Improving performance of GraalVM native images with profile-guided optimizations

Jaroslav Tulach
Aug 29, 2019 · 8 min read

GraalVM Native Image tool rightfully attracts a lot of attention as it offers significant improvements in terms of startup speed and overall memory usage. However, if you create some benchmarks to evaluate peak performance you may observe that the native image sometimes doesn’t offer better throughput too.

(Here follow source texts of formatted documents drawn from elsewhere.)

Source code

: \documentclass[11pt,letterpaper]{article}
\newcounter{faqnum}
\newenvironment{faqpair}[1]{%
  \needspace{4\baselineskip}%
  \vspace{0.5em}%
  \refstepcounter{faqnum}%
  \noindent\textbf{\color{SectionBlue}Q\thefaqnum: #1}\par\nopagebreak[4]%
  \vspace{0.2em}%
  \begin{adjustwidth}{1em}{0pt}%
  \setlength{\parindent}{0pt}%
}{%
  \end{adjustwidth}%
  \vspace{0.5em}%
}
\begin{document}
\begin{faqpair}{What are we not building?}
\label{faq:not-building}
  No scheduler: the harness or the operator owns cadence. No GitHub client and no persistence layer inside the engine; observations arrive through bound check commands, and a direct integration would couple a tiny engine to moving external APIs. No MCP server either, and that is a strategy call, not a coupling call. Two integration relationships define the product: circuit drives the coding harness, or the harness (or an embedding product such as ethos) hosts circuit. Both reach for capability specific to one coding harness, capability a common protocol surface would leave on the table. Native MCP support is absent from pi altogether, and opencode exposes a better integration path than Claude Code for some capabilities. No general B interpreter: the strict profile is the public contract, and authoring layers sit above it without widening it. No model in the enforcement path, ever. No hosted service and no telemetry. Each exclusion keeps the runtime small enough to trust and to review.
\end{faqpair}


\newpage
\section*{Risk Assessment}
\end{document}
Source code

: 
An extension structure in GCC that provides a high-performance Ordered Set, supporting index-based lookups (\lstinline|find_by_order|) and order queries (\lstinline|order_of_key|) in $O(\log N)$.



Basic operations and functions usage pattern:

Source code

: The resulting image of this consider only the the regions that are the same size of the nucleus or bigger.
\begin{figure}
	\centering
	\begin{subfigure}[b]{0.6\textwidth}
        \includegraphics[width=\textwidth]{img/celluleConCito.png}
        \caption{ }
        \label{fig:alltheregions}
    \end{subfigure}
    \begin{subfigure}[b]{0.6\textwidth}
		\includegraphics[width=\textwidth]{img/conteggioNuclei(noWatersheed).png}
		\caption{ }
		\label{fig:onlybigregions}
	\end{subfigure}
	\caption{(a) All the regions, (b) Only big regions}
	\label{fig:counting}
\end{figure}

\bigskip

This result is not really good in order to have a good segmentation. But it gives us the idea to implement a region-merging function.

In this article we look at pros and cons of GraalVM Native Image. We show an easy way of generating PGO profiles for native images introduced in GraalVM 19.2 that significantly improves throughput of generated native images for known workloads.

Image for post
Image for post
A guide on how to use profile-guided optimizations for GraalVM native images.

Benefits of Native Image

The Native Image takes the bytecode of your application and compiles it to a native executable ahead of time. As a result one can program in any JVM language: Java, Scala, Kotlin — and get a single, self-contained executable file as output. Single file has many benefits: It can be easily copied from one system to another just by itself — it contains all the application code as well as necessary runtime support, like the garbage collector for example. Single file gets loaded and is ready to run — no need to seek for various JAR, properties & other miscellaneous files and wait for them to open, load and initialize. The file generated by Native Image gives us instant startup. In addition to that the Native Image tool is able to capture a snapshot of an application memory — e.g. you can bring your system into ready to run state and when the generated native executable is started it continues exactly from where it was. This eliminates repetitive initialization and makes the startup time even more instant.

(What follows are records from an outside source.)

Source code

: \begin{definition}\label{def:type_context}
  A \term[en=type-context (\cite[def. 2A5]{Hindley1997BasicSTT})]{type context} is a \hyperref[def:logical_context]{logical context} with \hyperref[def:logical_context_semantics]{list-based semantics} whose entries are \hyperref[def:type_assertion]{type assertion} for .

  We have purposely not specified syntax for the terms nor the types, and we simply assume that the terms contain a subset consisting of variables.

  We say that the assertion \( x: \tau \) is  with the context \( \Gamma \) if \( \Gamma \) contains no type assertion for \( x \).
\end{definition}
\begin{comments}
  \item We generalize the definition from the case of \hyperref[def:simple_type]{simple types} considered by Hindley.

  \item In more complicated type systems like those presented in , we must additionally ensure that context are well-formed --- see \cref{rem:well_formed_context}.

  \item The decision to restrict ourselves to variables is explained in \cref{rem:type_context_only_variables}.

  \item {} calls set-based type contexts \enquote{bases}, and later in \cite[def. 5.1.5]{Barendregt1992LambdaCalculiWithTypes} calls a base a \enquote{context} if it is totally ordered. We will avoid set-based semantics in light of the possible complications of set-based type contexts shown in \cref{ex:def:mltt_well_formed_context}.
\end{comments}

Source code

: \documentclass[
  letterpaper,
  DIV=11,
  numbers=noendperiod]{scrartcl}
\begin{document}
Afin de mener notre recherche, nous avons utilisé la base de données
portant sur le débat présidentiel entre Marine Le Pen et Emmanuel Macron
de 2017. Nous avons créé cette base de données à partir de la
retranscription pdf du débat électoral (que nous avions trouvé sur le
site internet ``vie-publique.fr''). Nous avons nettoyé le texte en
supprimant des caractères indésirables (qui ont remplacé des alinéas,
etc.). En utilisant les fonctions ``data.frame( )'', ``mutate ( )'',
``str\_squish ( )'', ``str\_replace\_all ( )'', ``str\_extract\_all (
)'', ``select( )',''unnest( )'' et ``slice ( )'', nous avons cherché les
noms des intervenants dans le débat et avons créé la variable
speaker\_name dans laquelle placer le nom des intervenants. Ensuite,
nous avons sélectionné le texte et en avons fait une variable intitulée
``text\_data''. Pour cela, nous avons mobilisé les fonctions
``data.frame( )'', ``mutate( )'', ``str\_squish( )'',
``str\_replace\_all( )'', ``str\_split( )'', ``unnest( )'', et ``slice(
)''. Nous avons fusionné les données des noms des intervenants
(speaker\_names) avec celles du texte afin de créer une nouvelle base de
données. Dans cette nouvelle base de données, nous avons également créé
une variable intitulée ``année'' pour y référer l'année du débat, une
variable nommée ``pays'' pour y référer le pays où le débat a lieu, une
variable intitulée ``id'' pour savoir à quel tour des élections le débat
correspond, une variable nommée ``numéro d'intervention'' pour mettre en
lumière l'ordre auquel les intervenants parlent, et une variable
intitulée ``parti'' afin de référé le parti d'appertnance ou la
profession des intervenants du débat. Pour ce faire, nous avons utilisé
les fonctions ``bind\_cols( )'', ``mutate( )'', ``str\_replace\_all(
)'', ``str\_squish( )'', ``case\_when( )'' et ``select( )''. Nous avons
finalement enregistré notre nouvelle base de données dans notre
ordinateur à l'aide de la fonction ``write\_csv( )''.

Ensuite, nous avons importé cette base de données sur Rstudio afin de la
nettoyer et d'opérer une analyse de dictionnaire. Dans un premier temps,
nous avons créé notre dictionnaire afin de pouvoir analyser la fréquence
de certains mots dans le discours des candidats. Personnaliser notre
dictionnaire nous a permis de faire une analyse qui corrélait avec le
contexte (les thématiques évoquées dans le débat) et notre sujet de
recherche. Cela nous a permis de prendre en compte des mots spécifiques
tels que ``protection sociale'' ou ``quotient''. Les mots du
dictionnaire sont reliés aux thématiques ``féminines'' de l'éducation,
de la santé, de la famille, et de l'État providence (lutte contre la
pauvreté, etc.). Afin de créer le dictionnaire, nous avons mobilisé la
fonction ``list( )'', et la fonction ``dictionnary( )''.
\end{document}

Another benefit of ahead of time compilation is lower memory consumption. A typical JVM keeps enormous amount of metadata in memory in addition to the JIT generated native code. These metadata are needed to be able to de-optimize at almost any moment. Nothing like that is needed in case of Native Image — the generated code covers all the possible code paths and never de-optimizes. The native code is known to be enough and all the metadata can be dropped when the native executable is being generated.

In spite of all the above goodies, the Native Image fulfils the most important aspects of a JVM — one can use a language of own choice — be it Java, Scala, Kotlin, etc. One can benefit from all the development tools available for the JVM. One can use the strong concurrency guarantees of a JVM and one doesn’t need to care about garbage collection. The rich ecosystem of JVM full of useful libraries, tools and frameworks awaits to be compiled ahead of time.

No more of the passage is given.